YOUR TASK |
Pick every line from the data that holds the word "devices".

____

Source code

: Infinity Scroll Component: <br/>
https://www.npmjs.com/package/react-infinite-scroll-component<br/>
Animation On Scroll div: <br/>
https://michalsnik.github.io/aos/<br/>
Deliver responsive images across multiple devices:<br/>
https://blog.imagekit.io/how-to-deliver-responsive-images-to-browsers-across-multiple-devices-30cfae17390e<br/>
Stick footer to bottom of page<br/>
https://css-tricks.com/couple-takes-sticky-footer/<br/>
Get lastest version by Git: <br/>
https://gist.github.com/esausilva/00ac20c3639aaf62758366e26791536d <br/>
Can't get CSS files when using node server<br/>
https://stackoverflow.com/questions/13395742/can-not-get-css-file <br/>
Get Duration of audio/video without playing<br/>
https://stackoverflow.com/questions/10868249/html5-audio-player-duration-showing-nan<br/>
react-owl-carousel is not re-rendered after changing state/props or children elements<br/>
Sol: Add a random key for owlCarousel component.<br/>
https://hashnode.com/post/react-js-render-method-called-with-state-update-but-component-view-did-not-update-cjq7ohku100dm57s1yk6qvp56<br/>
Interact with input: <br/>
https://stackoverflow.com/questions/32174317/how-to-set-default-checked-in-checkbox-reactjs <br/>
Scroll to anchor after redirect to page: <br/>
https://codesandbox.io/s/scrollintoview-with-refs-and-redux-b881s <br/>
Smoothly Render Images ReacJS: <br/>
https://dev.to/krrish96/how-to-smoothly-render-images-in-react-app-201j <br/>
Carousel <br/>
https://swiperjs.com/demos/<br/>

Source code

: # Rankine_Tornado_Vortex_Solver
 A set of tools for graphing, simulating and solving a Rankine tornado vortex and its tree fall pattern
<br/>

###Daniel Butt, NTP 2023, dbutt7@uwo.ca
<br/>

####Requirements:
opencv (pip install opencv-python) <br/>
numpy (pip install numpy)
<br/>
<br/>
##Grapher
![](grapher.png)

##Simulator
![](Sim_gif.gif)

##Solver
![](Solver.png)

____

ANSWER SECTION |
Deliver responsive images across multiple devices:<br/>
https://blog.imagekit.io/how-to-deliver-responsive-images-to-browsers-across-multiple-devices-30cfae17390e<br/>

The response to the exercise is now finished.